▶ **Exercise description**: Read through the listing below and return only the lines containing "This".
--- START ---
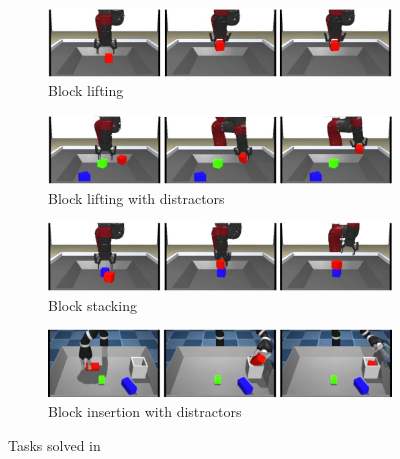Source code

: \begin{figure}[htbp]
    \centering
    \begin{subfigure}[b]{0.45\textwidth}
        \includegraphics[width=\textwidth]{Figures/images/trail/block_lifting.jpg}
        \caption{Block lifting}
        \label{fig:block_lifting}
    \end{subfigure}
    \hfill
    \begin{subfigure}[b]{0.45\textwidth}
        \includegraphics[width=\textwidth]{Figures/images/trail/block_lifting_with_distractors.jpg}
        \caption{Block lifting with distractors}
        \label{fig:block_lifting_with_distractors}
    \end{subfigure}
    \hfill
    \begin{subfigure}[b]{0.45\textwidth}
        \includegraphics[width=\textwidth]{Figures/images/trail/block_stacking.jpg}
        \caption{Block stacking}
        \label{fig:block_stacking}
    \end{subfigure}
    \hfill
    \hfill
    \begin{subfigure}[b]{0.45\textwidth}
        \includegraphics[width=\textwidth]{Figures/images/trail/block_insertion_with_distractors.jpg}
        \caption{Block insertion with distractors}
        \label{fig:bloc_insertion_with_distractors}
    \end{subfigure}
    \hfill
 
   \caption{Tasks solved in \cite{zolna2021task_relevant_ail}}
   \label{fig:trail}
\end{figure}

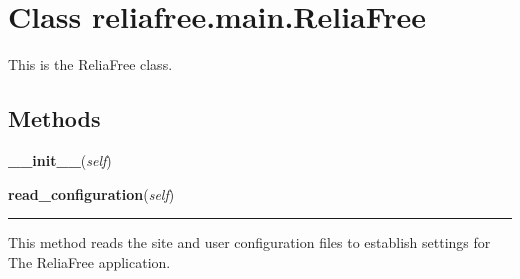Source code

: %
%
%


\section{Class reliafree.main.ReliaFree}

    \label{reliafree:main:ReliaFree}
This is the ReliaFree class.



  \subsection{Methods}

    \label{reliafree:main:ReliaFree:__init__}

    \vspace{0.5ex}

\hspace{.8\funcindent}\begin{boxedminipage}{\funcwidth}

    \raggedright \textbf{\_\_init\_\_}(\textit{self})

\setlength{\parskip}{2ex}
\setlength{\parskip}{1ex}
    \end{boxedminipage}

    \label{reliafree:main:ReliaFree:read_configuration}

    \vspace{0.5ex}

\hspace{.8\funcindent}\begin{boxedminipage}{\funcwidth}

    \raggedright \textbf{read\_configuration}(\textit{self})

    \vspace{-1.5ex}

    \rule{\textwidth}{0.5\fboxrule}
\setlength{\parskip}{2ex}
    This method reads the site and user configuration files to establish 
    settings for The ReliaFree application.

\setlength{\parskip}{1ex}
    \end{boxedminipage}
--- END ---
▶ **Response below**:
This is the ReliaFree class.
    This method reads the site and user configuration files to establish 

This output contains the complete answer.